To address the risks of over-discharge, solar energy storage batteries are equipped with multiple layers of protection mechanisms, with the Battery Management System (BMS) serving as the core. The BMS continuously monitors the voltage, current, and State of Charge (SOC) of each individual battery cell in real time, maintaining the SOC within a safe range—usually between 20% and 80% to avoid over-discharge and over-charge. When the BMS detects that the voltage of any cell drops below the safe minimum threshold or the SOC falls to around 20%, it immediately triggers protective actions: disconnecting the battery from the load to stop further discharge, sending an alert to the system, and in some advanced systems, initiating a low-current recharge to restore the battery to a safe voltage level. This real-time monitoring and rapid intervention effectively prevent the battery from being discharged beyond its safe limits, preserving cell integrity and extending the overall lifespan of the battery pack.
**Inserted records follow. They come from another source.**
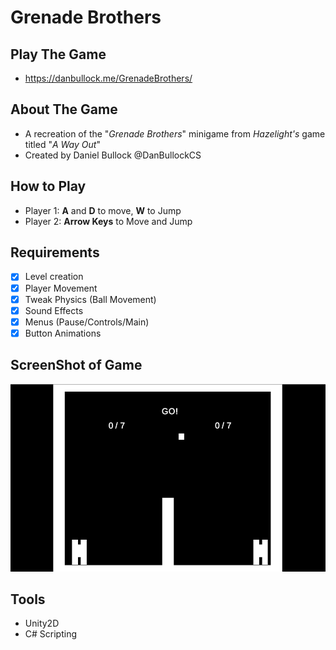 # Grenade Brothers

## Play The Game
- https://danbullock.me/GrenadeBrothers/

## About The Game
- A recreation of the "*Grenade Brothers*" minigame from *Hazelight's* game titled "*A Way Out*"
- Created by Daniel Bullock @DanBullockCS

## How to Play
- Player 1: **A** and **D** to move, **W** to Jump
- Player 2: **Arrow Keys** to Move and Jump

## Requirements
- [x] Level creation
- [x] Player Movement
- [x] Tweak Physics (Ball Movement)
- [x] Sound Effects
- [x] Menus (Pause/Controls/Main)
- [x] Button Animations

## ScreenShot of Game
<img src="Screenshot.png" height="300">

## Tools
- Unity2D
- C# Scripting
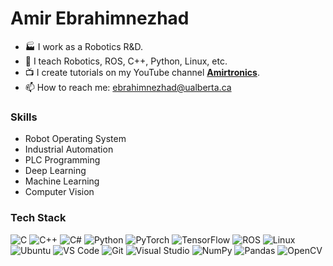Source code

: # Amir Ebrahimnezhad

<!--
**amir-ebram/amir-ebram** is a ✨ _special_ ✨ repository because its `README.md` (this file) appears on your GitHub profile.
-->

- 🏭 I work as a Robotics R&D.
- 🌱 I teach Robotics, ROS, C++, Python, Linux, etc.
- 📺 I create tutorials on my YouTube channel [**Amirtronics**](https://www.youtube.com/@amirtronics/videos).
- 📫 How to reach me: ebrahimnezhad@ualberta.ca



### Skills

- Robot Operating System
- Industrial Automation
- PLC Programming
- Deep Learning
- Machine Learning
- Computer Vision

### Tech Stack

![C](https://img.shields.io/badge/-C-05122A?style=flat&logo=C&color=353535) ![C++](https://img.shields.io/badge/-C++-05122A?style=flat&logo=C%2B%2B&color=353535) ![C#](https://img.shields.io/badge/-C%23-05122A?style=flat&logo=C%20Sharp&color=353535) ![Python](https://img.shields.io/badge/-Python-05122A?style=flat&logo=Python&color=353535) ![PyTorch](https://img.shields.io/badge/-PyTorch-05122A?style=flat&logo=PyTorch&color=353535) ![TensorFlow](https://img.shields.io/badge/-TensorFlow-05122A?style=flat&logo=TensorFlow&color=353535) ![ROS](https://img.shields.io/badge/-ROS-05122A?style=flat&logo=ROS&color=353535) ![Linux](https://img.shields.io/badge/-Linux-05122A?style=flat&logo=Linux&color=353535) ![Ubuntu](https://img.shields.io/badge/-Ubuntu-05122A?style=flat&logo=Ubuntu&color=353535) ![VS Code](https://img.shields.io/badge/-VS%20Code-05122A?style=flat&logo=Visual-Studio-Code&color=353535) ![Git](https://img.shields.io/badge/-Git-05122A?style=flat&logo=Git&color=353535) ![Visual Studio](https://img.shields.io/badge/-Visual%20Studio-05122A?style=flat&logo=Visual-Studio&color=353535) ![NumPy](https://img.shields.io/badge/-NumPy-05122A?style=flat&logo=NumPy&color=353535) ![Pandas](https://img.shields.io/badge/-Pandas-05122A?style=flat&logo=Pandas&color=353535) ![OpenCV](https://img.shields.io/badge/-OpenCV-05122A?style=flat&logo=OpenCV&color=353535)
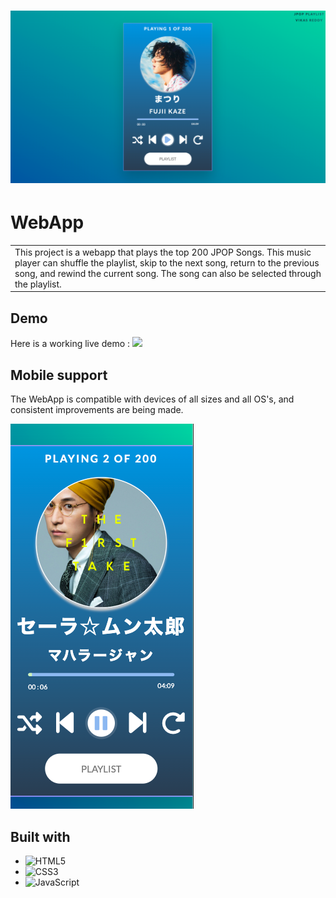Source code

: # ![WebApp](img/landing.png)

# WebApp

<table>
<tr>
<td>
    This project is a webapp that plays the top 200 JPOP Songs. This music player can shuffle the playlist, skip to the next song, return to the previous song, and rewind the current song. The song can also be selected through the playlist.
</td>
</tr>
</table>

## Demo

Here is a working live demo : ![](vikasreddy.tech/music-player)

## Mobile support

The WebApp is compatible with devices of all sizes and all OS's, and consistent improvements are being made.

![](img/mobile.png)

## Built with

- ![HTML5](https://img.shields.io/badge/html5-%23E34F26.svg?style=for-the-badge&logo=html5&logoColor=white)
- ![CSS3](https://img.shields.io/badge/css3-%231572B6.svg?style=for-the-badge&logo=css3&logoColor=white)
- ![JavaScript](https://img.shields.io/badge/javascript-%23323330.svg?style=for-the-badge&logo=javascript&logoColor=%23F7DF1E)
In addition to the BMS, physical and chemical safeguards are also integrated into the design of solar energy storage batteries to enhance over-discharge protection. Some batteries use separator materials with thermal shutdown properties; when the battery temperature rises due to increased internal resistance caused by over-discharge, the separator shrinks and blocks the flow of ions, stopping the discharge process. Chemical additives in the electrolyte also play a crucial role: certain additives form a protective layer on the electrode surfaces during over-discharge, preventing excessive degradation of the electrode materials and reducing the risk of electrolyte decomposition. These multi-layered protection mechanisms work together to ensure that solar energy storage batteries operate safely and reliably, even in harsh or unstable operating environments, supporting the efficient and long-term use of solar energy storage systems.